I received this book for free from Publicist in exchange for an honest review. This does not affect my opinion of the book or the content of my review.The Doubt Factory by Paolo Bacigalupi
Published by Atom on April 7th 2016
Everything Alix knows about her life is a lie--at least according to the mysterious young man who's been stalking her. But could her dad really be a bad guy at the helm of an organization that covers up the deadly wrongdoings of some of the country's most rich and powerful? Alix has to make an impossible choice between her father and the young man she's not only falling for, but who's asking her to blow the whistle on the man who raised her. Could someone you have loved and have known for your whole life actually have the heart of a killer?
Review: I’d heard a lot of positive things about Paolo Bacigalupi’s YA novels however hadn’t had the chance to really delve into his books, so when Hayley at EdPR offered me a review copy of The Doubt Factory I was thrilled.
The Doubt Factory tackles a subject I’ve not really seen explored in YA: PR and the power of a cover-up or spin.

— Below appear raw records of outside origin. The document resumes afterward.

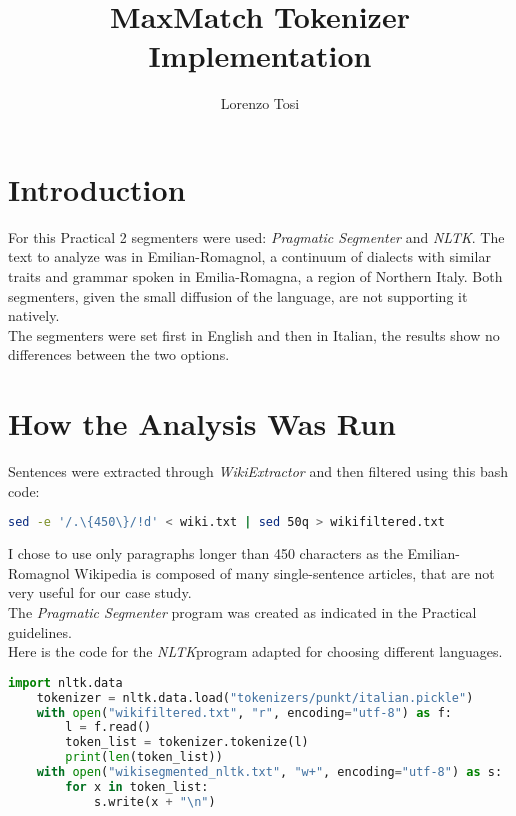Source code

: \documentclass{hitec}
\author{Lorenzo Tosi}
\title{MaxMatch Tokenizer Implementation}
\begin{document}
	\maketitle
	\tableofcontents
	\section{Introduction}
	For this Practical 2 segmenters were used: \textit{Pragmatic Segmenter} and \textit{NLTK}. The text to analyze was in Emilian-Romagnol, a continuum of dialects with similar traits and grammar spoken in Emilia-Romagna, a region of Northern Italy. Both segmenters, given the small diffusion of the language, are not supporting it natively. \\
	The segmenters were set first in English and then in Italian, the results show no differences between the two options.
	\section{How the Analysis Was Run}
	Sentences were extracted through \textit{WikiExtractor} and then filtered using this bash code:
	\begin{lstlisting}[language=bash]
	sed -e '/.\{450\}/!d' < wiki.txt | sed 50q > wikifiltered.txt
	\end{lstlisting}
	I chose to use only paragraphs longer than 450 characters as the Emilian-Romagnol Wikipedia is composed of many single-sentence articles, that are not very useful for our case study. \\
	The \textit{Pragmatic Segmenter} program was created as indicated in the Practical guidelines. \\
	Here is the code for the \textit{NLTK}program adapted for choosing different languages.
	\begin{lstlisting}[language=python]
	import nltk.data
	tokenizer = nltk.data.load("tokenizers/punkt/italian.pickle")
	with open("wikifiltered.txt", "r", encoding="utf-8") as f:
		l = f.read()
		token_list = tokenizer.tokenize(l)
		print(len(token_list))
	with open("wikisegmented_nltk.txt", "w+", encoding="utf-8") as s:
		for x in token_list:	
			s.write(x + "\n")
	\end{lstlisting}
\end{document}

It specifically looks at companies which are employed by large corporations or powerful people to essentially create doubt; hence the doubt factory. While this may not sound a particularly exciting subject for YA, Bacigalupi frames it like a Hollywood thriller.
Alix is a girl who has a seemingly perfect, privileged life: she attends a highly selective private school, her parents are financially solid, she lives in a big house. However when an activist, Moses, comes onto the scene and starts asking Alix to question her dad about some things, everything changes. Suddenly the comfortable privilege she enjoys has an uncomfortable cost. Can her father really be helping ‘the bad guys’?
Bacigalupi takes a fascinating topic that for me almost felt like it belonged in a really great Good Wife episode and adds a YA twist to it. For me, this combined a lot of my personal interests as I am interested in politics and the power of words and the truly terrifying way words can change the meaning of everything. Bacigalupi’s rebel group elements, prank style attacks (there’s a notable one in the opening chapters at Alix’s school), and tensions don’t make this feel like a non-YA novel.
There were some aspects that did not work for me in The Doubt Factory. I felt the romance was a little rushed and with everything that happened earlier in the book, there were some slightly negative connotations to it that made it harder for me to root for – we don’t meet Moses in The Doubt Factory in an auspicious way and some of his behaviour is a little too easily excused by his cause. Aspects of the plot and 2.0 also require some suspension of disbelief but no more than any other film or or thriller novel does.
What worked for me was the concept and the exploration of the Doubt Factory. Alix worked well as a narrator and framing the story through seeing her dad without rose tinted glasses felt real. It was also an interesting way to frame the theme and worked well.
If you’re looking for a YA thriller with a scarily real subject then the Doubt Factory offers a lot. Thank you to Hayley at EdPR for sending me a copy for review.